ASSIGNMENT. Scan the entries for lines with the word "wire", then copy those lines.

Source texts of formatted documents:
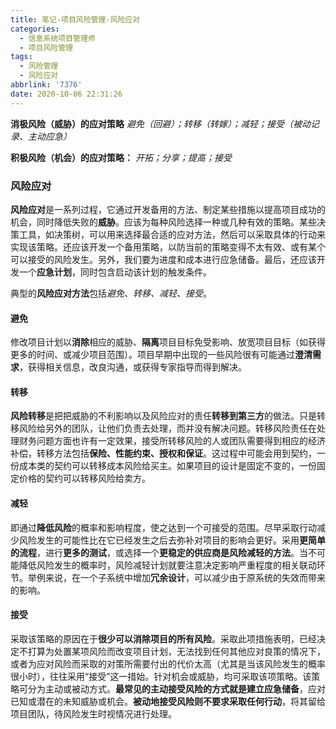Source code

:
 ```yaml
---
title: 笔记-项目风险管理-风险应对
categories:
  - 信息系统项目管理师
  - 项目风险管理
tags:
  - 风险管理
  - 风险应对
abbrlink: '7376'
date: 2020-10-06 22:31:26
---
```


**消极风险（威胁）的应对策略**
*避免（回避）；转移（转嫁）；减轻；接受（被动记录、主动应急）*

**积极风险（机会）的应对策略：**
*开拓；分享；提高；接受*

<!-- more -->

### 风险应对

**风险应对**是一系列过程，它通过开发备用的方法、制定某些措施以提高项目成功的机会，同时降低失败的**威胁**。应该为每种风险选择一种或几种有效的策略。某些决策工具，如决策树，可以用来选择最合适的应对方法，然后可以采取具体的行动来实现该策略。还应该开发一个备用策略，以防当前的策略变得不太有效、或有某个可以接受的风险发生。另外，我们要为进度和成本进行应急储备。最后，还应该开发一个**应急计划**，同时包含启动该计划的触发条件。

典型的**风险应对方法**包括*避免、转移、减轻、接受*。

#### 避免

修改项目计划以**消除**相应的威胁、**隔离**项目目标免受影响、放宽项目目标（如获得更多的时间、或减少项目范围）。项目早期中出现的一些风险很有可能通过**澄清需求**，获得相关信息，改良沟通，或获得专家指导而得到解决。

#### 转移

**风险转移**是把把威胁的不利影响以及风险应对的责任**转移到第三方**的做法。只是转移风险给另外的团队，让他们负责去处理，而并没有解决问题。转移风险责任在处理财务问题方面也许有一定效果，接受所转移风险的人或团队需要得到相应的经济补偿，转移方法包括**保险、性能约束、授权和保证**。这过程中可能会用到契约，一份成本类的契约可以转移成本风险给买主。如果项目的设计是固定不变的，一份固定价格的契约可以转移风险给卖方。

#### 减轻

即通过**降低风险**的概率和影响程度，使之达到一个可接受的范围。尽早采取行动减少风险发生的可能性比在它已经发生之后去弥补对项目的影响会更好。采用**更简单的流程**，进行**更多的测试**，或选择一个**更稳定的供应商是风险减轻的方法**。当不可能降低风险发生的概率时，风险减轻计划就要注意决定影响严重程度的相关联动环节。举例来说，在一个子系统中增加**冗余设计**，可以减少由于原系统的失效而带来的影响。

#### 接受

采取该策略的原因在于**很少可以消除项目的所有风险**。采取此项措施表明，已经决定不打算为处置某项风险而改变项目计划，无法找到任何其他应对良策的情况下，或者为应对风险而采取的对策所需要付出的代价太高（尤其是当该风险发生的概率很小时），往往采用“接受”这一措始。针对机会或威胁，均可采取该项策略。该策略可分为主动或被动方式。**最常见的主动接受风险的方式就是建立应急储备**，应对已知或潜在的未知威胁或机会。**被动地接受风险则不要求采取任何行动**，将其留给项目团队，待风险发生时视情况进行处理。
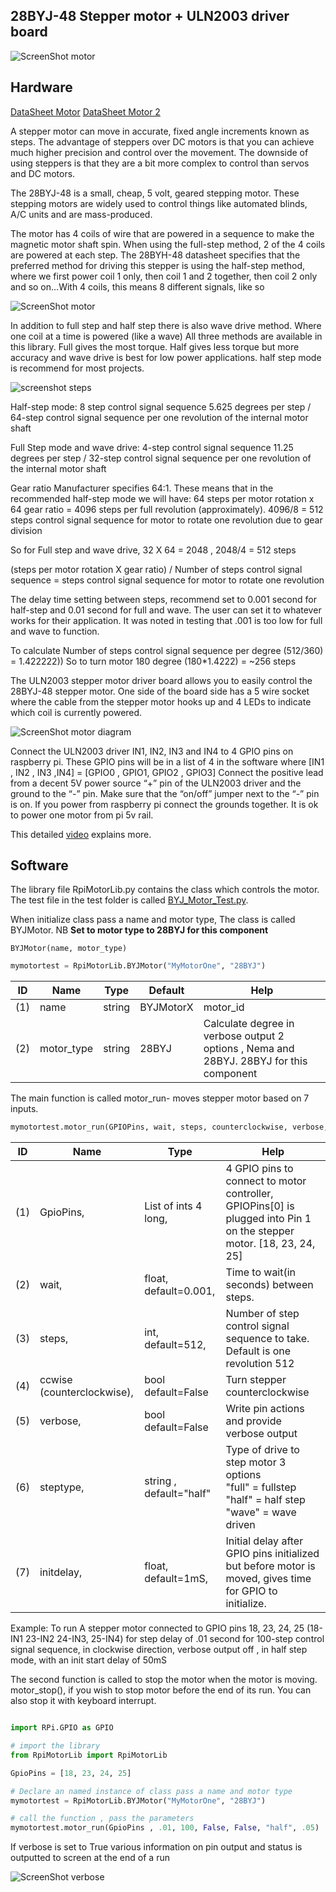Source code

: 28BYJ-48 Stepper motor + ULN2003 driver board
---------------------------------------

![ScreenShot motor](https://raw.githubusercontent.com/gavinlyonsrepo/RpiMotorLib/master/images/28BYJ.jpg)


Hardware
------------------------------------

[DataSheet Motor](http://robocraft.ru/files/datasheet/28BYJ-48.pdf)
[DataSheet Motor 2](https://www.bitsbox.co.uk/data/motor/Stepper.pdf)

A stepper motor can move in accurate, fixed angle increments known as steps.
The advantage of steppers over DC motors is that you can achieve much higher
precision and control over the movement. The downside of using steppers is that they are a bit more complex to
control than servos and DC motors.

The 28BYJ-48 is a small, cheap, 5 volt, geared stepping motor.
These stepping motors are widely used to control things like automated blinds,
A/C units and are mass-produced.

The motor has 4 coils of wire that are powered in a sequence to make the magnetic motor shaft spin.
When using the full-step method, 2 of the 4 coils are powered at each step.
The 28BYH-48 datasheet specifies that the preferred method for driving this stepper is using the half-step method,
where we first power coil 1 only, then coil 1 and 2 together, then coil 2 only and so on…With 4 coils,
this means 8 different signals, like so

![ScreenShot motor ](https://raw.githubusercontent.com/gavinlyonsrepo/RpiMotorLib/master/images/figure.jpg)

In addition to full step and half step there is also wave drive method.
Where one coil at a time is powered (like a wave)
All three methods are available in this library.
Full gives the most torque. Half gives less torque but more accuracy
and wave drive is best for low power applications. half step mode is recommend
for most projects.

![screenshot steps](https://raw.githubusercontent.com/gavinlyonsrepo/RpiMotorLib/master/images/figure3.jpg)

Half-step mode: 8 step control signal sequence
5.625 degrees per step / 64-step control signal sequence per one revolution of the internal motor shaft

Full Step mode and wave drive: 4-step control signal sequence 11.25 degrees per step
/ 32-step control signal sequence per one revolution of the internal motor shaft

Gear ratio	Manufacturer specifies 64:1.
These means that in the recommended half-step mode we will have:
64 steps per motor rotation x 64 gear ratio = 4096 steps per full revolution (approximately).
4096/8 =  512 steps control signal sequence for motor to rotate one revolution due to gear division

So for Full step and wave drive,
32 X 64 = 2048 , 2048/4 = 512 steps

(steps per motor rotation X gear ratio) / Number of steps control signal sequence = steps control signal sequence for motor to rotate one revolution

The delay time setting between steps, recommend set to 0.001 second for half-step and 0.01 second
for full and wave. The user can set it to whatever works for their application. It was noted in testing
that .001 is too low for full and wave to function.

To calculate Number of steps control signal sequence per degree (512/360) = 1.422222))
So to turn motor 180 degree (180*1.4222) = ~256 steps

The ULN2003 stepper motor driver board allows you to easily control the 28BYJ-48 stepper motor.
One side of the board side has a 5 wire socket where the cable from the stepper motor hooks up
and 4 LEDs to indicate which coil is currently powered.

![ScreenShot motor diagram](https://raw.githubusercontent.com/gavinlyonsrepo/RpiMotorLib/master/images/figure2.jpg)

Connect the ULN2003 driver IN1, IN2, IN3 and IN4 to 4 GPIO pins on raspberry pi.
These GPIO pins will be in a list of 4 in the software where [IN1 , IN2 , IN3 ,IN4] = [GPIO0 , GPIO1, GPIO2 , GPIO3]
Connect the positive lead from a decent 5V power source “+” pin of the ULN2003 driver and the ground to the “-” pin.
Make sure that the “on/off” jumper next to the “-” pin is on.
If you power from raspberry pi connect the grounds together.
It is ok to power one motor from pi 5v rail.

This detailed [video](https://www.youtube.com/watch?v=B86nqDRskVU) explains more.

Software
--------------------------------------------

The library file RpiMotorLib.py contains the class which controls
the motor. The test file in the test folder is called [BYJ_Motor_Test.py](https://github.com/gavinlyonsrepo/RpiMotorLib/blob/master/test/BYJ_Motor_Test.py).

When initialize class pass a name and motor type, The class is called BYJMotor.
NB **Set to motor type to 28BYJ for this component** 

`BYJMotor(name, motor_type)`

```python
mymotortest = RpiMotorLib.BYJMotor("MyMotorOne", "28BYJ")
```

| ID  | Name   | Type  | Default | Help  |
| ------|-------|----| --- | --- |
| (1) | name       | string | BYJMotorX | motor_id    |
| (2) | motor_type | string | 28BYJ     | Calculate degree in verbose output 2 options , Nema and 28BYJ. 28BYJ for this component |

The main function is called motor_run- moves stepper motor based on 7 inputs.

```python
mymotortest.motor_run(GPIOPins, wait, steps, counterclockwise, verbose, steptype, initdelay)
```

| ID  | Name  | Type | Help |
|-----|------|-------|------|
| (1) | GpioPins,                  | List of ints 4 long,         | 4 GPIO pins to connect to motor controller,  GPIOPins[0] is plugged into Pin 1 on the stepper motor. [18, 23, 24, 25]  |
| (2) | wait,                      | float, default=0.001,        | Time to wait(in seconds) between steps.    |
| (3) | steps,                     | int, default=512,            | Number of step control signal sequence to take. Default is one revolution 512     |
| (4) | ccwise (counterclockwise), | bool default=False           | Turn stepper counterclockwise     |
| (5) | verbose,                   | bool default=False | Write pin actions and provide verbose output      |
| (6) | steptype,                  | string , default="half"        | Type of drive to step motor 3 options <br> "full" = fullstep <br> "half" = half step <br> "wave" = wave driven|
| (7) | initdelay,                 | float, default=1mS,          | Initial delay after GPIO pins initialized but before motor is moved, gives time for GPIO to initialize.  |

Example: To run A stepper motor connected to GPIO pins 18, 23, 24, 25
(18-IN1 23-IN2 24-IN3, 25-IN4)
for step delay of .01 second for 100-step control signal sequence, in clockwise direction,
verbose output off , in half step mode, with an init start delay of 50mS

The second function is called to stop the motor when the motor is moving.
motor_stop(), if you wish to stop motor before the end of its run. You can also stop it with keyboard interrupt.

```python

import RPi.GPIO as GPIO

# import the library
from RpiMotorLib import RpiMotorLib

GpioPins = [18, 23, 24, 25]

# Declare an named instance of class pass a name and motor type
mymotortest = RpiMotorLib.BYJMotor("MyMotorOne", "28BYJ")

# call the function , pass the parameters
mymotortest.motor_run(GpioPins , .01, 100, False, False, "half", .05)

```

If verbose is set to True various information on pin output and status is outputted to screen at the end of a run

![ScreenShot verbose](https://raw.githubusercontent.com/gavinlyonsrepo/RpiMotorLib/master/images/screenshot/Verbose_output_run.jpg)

RESULT OF THE EXERCISE.
The motor has 4 coils of wire that are powered in a sequence to make the magnetic motor shaft spin.
One side of the board side has a 5 wire socket where the cable from the stepper motor hooks up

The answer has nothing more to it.